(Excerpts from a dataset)
===============
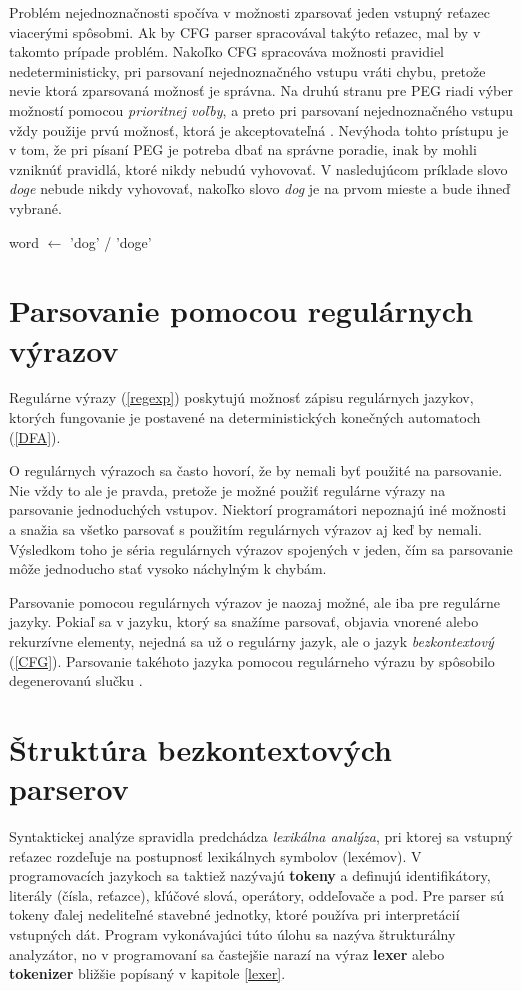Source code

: Problém nejednoznačnosti spočíva v možnosti zparsovať jeden vstupný reťazec viacerými spôsobmi. Ak by CFG parser spracovával takýto reťazec, mal by v takomto prípade problém. Nakoľko CFG spracováva možnosti pravidiel nedeterministicky, pri parsovaní nejednoznačného vstupu vráti chybu, pretože nevie ktorá zparsovaná možnosť je správna. Na druhú stranu pre PEG riadi výber možností pomocou \textit{prioritnej voľby}, a preto pri parsovaní nejednoznačného vstupu vždy použije prvú možnosť, ktorá je akceptovateľná \cite{ford2004parsing}. Nevýhoda tohto prístupu je v tom, že pri písaní PEG je potreba dbať na správne poradie, inak by mohli vzniknúť pravidlá, ktoré nikdy nebudú vyhovovať. V nasledujúcom príklade slovo \textit{doge} nebude nikdy vyhovovať, nakoľko slovo \textit{dog} je na prvom mieste a bude ihneď vybrané.

\begin{center}
word $\leftarrow$ 'dog' / 'doge'
\end{center}

\section{Parsovanie pomocou regulárnych výrazov}
Regulárne výrazy (\ref{regexp}) poskytujú možnosť zápisu regulárnych jazykov, ktorých fungovanie je postavené na deterministických konečných automatoch (\ref{DFA}).

O regulárnych výrazoch sa často hovorí, že by nemali byť použité na parsovanie. Nie vždy to ale je pravda, pretože je možné použiť regulárne výrazy na parsovanie jednoduchých vstupov. Niektorí programátori nepoznajú iné možnosti a snažia sa všetko parsovať s použitím regulárnych výrazov aj keď by nemali. Výsledkom toho je séria regulárnych výrazov spojených v jeden, čím sa parsovanie môže jednoducho stať vysoko náchylným k chybám.

Parsovanie pomocou regulárnych výrazov je naozaj možné, ale iba pre regulárne jazyky. Pokiaľ sa v jazyku, ktorý sa snažíme parsovať, objavia vnorené alebo rekurzívne elementy, nejedná sa už o regulárny jazyk, ale o jazyk \textit{bezkontextový} (\ref{CFG}). Parsovanie takéhoto jazyka pomocou regulárneho výrazu by spôsobilo degenerovanú slučku \cite{ford2004parsing}. 

\section{Štruktúra bezkontextových parserov}
Syntaktickej analýze spravidla predchádza \textit{lexikálna analýza}, pri ktorej sa vstupný reťazec rozdeľuje na postupnosť lexikálnych symbolov (lexémov). V programovacích jazykoch sa taktiež nazývajú \textbf{tokeny} a definujú identifikátory, literály (čísla, reťazce), kľúčové slová, operátory, oddeľovače a pod. Pre parser sú tokeny ďalej nedeliteľné stavebné jednotky, ktoré používa pri interpretácií vstupných dát. Program vykonávajúci túto úlohu sa nazýva štrukturálny analyzátor, no v programovaní sa častejšie narazí na výraz \textbf{lexer} alebo \textbf{tokenizer} bližšie popísaný v kapitole \ref{lexer}. 


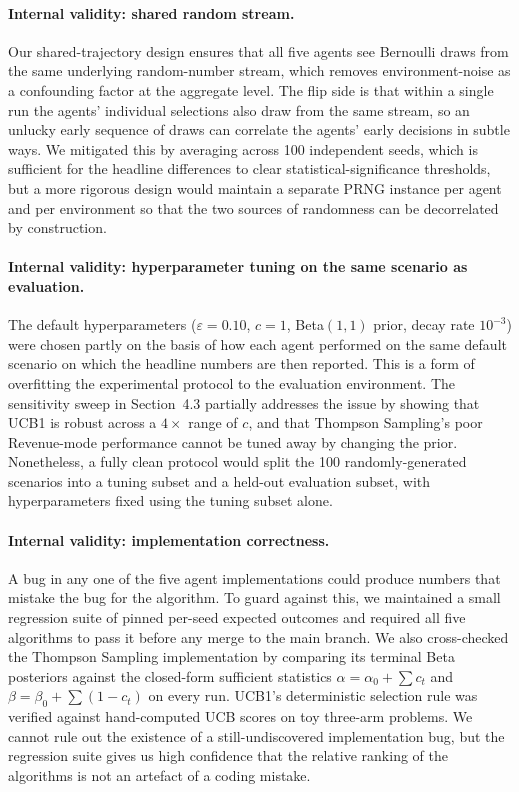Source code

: \paragraph{Internal validity: shared random stream.}
Our shared-trajectory design ensures that all five agents see Bernoulli draws from the same underlying random-number stream, which removes environment-noise as a confounding factor at the aggregate level. The flip side is that within a single run the agents' individual selections also draw from the same stream, so an unlucky early sequence of draws can correlate the agents' early decisions in subtle ways. We mitigated this by averaging across 100 independent seeds, which is sufficient for the headline differences to clear statistical-significance thresholds, but a more rigorous design would maintain a separate PRNG instance per agent and per environment so that the two sources of randomness can be decorrelated by construction.

\paragraph{Internal validity: hyperparameter tuning on the same scenario as evaluation.}
The default hyperparameters ($\varepsilon = 0.10$, $c = 1$, Beta$(1,1)$ prior, decay rate $10^{-3}$) were chosen partly on the basis of how each agent performed on the same default scenario on which the headline numbers are then reported. This is a form of overfitting the experimental protocol to the evaluation environment. The sensitivity sweep in Section~4.3 partially addresses the issue by showing that UCB1 is robust across a $4\times$ range of $c$, and that Thompson Sampling's poor Revenue-mode performance cannot be tuned away by changing the prior. Nonetheless, a fully clean protocol would split the 100 randomly-generated scenarios into a tuning subset and a held-out evaluation subset, with hyperparameters fixed using the tuning subset alone.

\paragraph{Internal validity: implementation correctness.}
A bug in any one of the five agent implementations could produce numbers that mistake the bug for the algorithm. To guard against this, we maintained a small regression suite of pinned per-seed expected outcomes and required all five algorithms to pass it before any merge to the main branch. We also cross-checked the Thompson Sampling implementation by comparing its terminal Beta posteriors against the closed-form sufficient statistics $\alpha = \alpha_0 + \sum c_t$ and $\beta = \beta_0 + \sum (1 - c_t)$ on every run. UCB1's deterministic selection rule was verified against hand-computed UCB scores on toy three-arm problems. We cannot rule out the existence of a still-undiscovered implementation bug, but the regression suite gives us high confidence that the relative ranking of the algorithms is not an artefact of a coding mistake.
===============
(YOUR ASSIGNMENT): Will you restate every entry word for word and omit the images?

(PROBLEM SOLUTION):
Source code

: Problém nejednoznačnosti spočíva v možnosti zparsovať jeden vstupný reťazec viacerými spôsobmi. Ak by CFG parser spracovával takýto reťazec, mal by v takomto prípade problém. Nakoľko CFG spracováva možnosti pravidiel nedeterministicky, pri parsovaní nejednoznačného vstupu vráti chybu, pretože nevie ktorá zparsovaná možnosť je správna. Na druhú stranu pre PEG riadi výber možností pomocou \textit{prioritnej voľby}, a preto pri parsovaní nejednoznačného vstupu vždy použije prvú možnosť, ktorá je akceptovateľná \cite{ford2004parsing}. Nevýhoda tohto prístupu je v tom, že pri písaní PEG je potreba dbať na správne poradie, inak by mohli vzniknúť pravidlá, ktoré nikdy nebudú vyhovovať. V nasledujúcom príklade slovo \textit{doge} nebude nikdy vyhovovať, nakoľko slovo \textit{dog} je na prvom mieste a bude ihneď vybrané.

\begin{center}
word $\leftarrow$ 'dog' / 'doge'
\end{center}

\section{Parsovanie pomocou regulárnych výrazov}
Regulárne výrazy (\ref{regexp}) poskytujú možnosť zápisu regulárnych jazykov, ktorých fungovanie je postavené na deterministických konečných automatoch (\ref{DFA}).

O regulárnych výrazoch sa často hovorí, že by nemali byť použité na parsovanie. Nie vždy to ale je pravda, pretože je možné použiť regulárne výrazy na parsovanie jednoduchých vstupov. Niektorí programátori nepoznajú iné možnosti a snažia sa všetko parsovať s použitím regulárnych výrazov aj keď by nemali. Výsledkom toho je séria regulárnych výrazov spojených v jeden, čím sa parsovanie môže jednoducho stať vysoko náchylným k chybám.

Parsovanie pomocou regulárnych výrazov je naozaj možné, ale iba pre regulárne jazyky. Pokiaľ sa v jazyku, ktorý sa snažíme parsovať, objavia vnorené alebo rekurzívne elementy, nejedná sa už o regulárny jazyk, ale o jazyk \textit{bezkontextový} (\ref{CFG}). Parsovanie takéhoto jazyka pomocou regulárneho výrazu by spôsobilo degenerovanú slučku \cite{ford2004parsing}. 

\section{Štruktúra bezkontextových parserov}
Syntaktickej analýze spravidla predchádza \textit{lexikálna analýza}, pri ktorej sa vstupný reťazec rozdeľuje na postupnosť lexikálnych symbolov (lexémov). V programovacích jazykoch sa taktiež nazývajú \textbf{tokeny} a definujú identifikátory, literály (čísla, reťazce), kľúčové slová, operátory, oddeľovače a pod. Pre parser sú tokeny ďalej nedeliteľné stavebné jednotky, ktoré používa pri interpretácií vstupných dát. Program vykonávajúci túto úlohu sa nazýva štrukturálny analyzátor, no v programovaní sa častejšie narazí na výraz \textbf{lexer} alebo \textbf{tokenizer} bližšie popísaný v kapitole \ref{lexer}. 


Source code

: \paragraph{Internal validity: shared random stream.}
Our shared-trajectory design ensures that all five agents see Bernoulli draws from the same underlying random-number stream, which removes environment-noise as a confounding factor at the aggregate level. The flip side is that within a single run the agents' individual selections also draw from the same stream, so an unlucky early sequence of draws can correlate the agents' early decisions in subtle ways. We mitigated this by averaging across 100 independent seeds, which is sufficient for the headline differences to clear statistical-significance thresholds, but a more rigorous design would maintain a separate PRNG instance per agent and per environment so that the two sources of randomness can be decorrelated by construction.

\paragraph{Internal validity: hyperparameter tuning on the same scenario as evaluation.}
The default hyperparameters ($\varepsilon = 0.10$, $c = 1$, Beta$(1,1)$ prior, decay rate $10^{-3}$) were chosen partly on the basis of how each agent performed on the same default scenario on which the headline numbers are then reported. This is a form of overfitting the experimental protocol to the evaluation environment. The sensitivity sweep in Section~4.3 partially addresses the issue by showing that UCB1 is robust across a $4\times$ range of $c$, and that Thompson Sampling's poor Revenue-mode performance cannot be tuned away by changing the prior. Nonetheless, a fully clean protocol would split the 100 randomly-generated scenarios into a tuning subset and a held-out evaluation subset, with hyperparameters fixed using the tuning subset alone.

\paragraph{Internal validity: implementation correctness.}
A bug in any one of the five agent implementations could produce numbers that mistake the bug for the algorithm. To guard against this, we maintained a small regression suite of pinned per-seed expected outcomes and required all five algorithms to pass it before any merge to the main branch. We also cross-checked the Thompson Sampling implementation by comparing its terminal Beta posteriors against the closed-form sufficient statistics $\alpha = \alpha_0 + \sum c_t$ and $\beta = \beta_0 + \sum (1 - c_t)$ on every run. UCB1's deterministic selection rule was verified against hand-computed UCB scores on toy three-arm problems. We cannot rule out the existence of a still-undiscovered implementation bug, but the regression suite gives us high confidence that the relative ranking of the algorithms is not an artefact of a coding mistake.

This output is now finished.